Extracted data entries
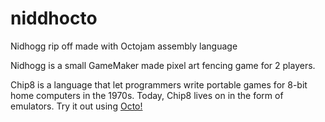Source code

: # niddhocto
Nidhogg rip off made with Octojam assembly language

Nidhogg is a small GameMaker made pixel art fencing game for 2 players.


Chip8 is a language that let programmers write portable games for 8-bit home computers in the 1970s.
Today, Chip8 lives on in the form of emulators. Try it out using [Octo!](http://octojam.com/)
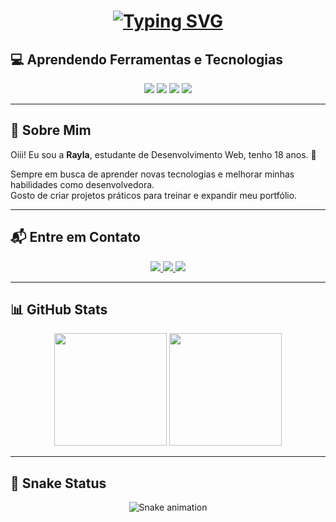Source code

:<h1 align="center">
  <a href="https://git.io/typing-svg">
    <img src="https://readme-typing-svg.herokuapp.com?font=Fira+Code&pause=1000&random=false&width=435&lines=Ea%C3%AD+blz%3F+Sou+a+Rayla+Lima!;Estudante+de+Desenvolvimento+Web;Tenho+18+anos😊" alt="Typing SVG" />
  </a>
</h1>

<h2> 💻 Aprendendo Ferramentas e Tecnologias </h2>
<div align="center">

  <!-- Linguagens -->
  <img src="https://img.shields.io/badge/HTML5-E34F26?style=for-the-badge&logo=html5&logoColor=white" />
  <img src="https://img.shields.io/badge/CSS3-1572B6?style=for-the-badge&logo=css3&logoColor=white" />
  <img src="https://img.shields.io/badge/JavaScript-F7DF1E?style=for-the-badge&logo=javascript&logoColor=black" />

  <!-- Ferramentas -->
  <img src="https://img.shields.io/badge/GitHub-181717?style=for-the-badge&logo=github&logoColor=white" />

</div>

---

<h2> 🌸 Sobre Mim </h2>

<p>Oiii! Eu sou a <b>Rayla</b>, estudante de Desenvolvimento Web, tenho 18 anos. 🚀</p>

Sempre em busca de aprender novas tecnologias e melhorar minhas habilidades como desenvolvedora.  
Gosto de criar projetos práticos para treinar e expandir meu portfólio.

---

<h2> 📬 Entre em Contato </h2>
<div align="center">

  <a href="https://www.instagram.com/" target="_blank">
    <img src="https://img.shields.io/badge/-Instagram-E4405F?style=for-the-badge&logo=instagram&logoColor=white" />
  </a>
  <a href="mailto:seuemail@gmail.com">
    <img src="https://img.shields.io/badge/Gmail-D14836?style=for-the-badge&logo=gmail&logoColor=white" />
  </a>
  <a href="https://www.linkedin.com/" target="_blank">
    <img src="https://img.shields.io/badge/-LinkedIn-0A66C2?style=for-the-badge&logo=linkedin&logoColor=white" />
  </a>
</div>

---

## 📊 GitHub Stats

<div align="center">
  <img height="180em" src="https://github-readme-stats.vercel.app/api?username=Raylalima&show_icons=true&theme=dracula&include_all_commits=true&count_private=true" />
  <img height="180em" src="https://github-readme-stats.vercel.app/api/top-langs/?username=Raylalima&layout=compact&langs_count=7&theme=dracula" />
</div>

---

## 🐍 Snake Status

<div align="center">
  <img src="https://github.com/Raylalima/raylalima/blob/main/snake-dark.svg" alt="Snake animation">
</div>
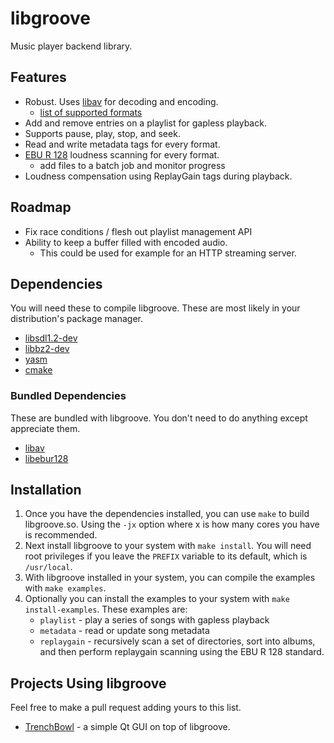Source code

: # libgroove

Music player backend library.

## Features

 * Robust. Uses [libav](http://www.libav.org/) for decoding and encoding.
   - [list of supported formats](https://github.com/superjoe30/libgroove/wiki/Supported-File-Formats)
 * Add and remove entries on a playlist for gapless playback.
 * Supports pause, play, stop, and seek.
 * Read and write metadata tags for every format.
 * [EBU R 128](http://tech.ebu.ch/loudness) loudness scanning for every format.
   - add files to a batch job and monitor progress
 * Loudness compensation using ReplayGain tags during playback.

## Roadmap

 * Fix race conditions / flesh out playlist management API
 * Ability to keep a buffer filled with encoded audio.
   - This could be used for example for an HTTP streaming server.

## Dependencies

You will need these to compile libgroove. These are most likely in your
distribution's package manager.

 * [libsdl1.2-dev](http://www.libsdl.org/)
 * [libbz2-dev](http://www.bzip.org/)
 * [yasm](http://yasm.tortall.net/)
 * [cmake](http://www.cmake.org/)

### Bundled Dependencies

These are bundled with libgroove. You don't need to do anything except
appreciate them.

 * [libav](http://libav.org)
 * [libebur128](https://github.com/jiixyj/libebur128)

## Installation

 1. Once you have the dependencies installed, you can use `make` to build
    libgroove.so. Using the `-jx` option where x is how many cores you have
    is recommended.
 2. Next install libgroove to your system with `make install`. You will need
    root privileges if you leave the `PREFIX` variable to its default, which
    is `/usr/local`.
 3. With libgroove installed in your system, you can compile the examples with
    `make examples`.
 4. Optionally you can install the examples to your system with
   `make install-examples`. These examples are:
    * `playlist` - play a series of songs with gapless playback
    * `metadata` - read or update song metadata
    * `replaygain` - recursively scan a set of directories, sort into albums,
      and then perform replaygain scanning using the EBU R 128 standard.

## Projects Using libgroove

Feel free to make a pull request adding yours to this list.

 * [TrenchBowl](https://github.com/superjoe30/TrenchBowl) - a simple Qt GUI
   on top of libgroove.
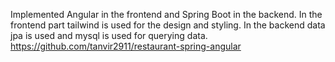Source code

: Implemented Angular in the frontend and Spring Boot in the backend.
In the frontend part tailwind is used for the design and styling.
In the backend data jpa is used and mysql is used for querying data.	https://github.com/tanvir2911/restaurant-spring-angular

● Work instruction
Filter these records, keeping every line where the word "examples" occurs.

● Written response
 3. With libgroove installed in your system, you can compile the examples with
    `make examples`.
 4. Optionally you can install the examples to your system with
   `make install-examples`. These examples are:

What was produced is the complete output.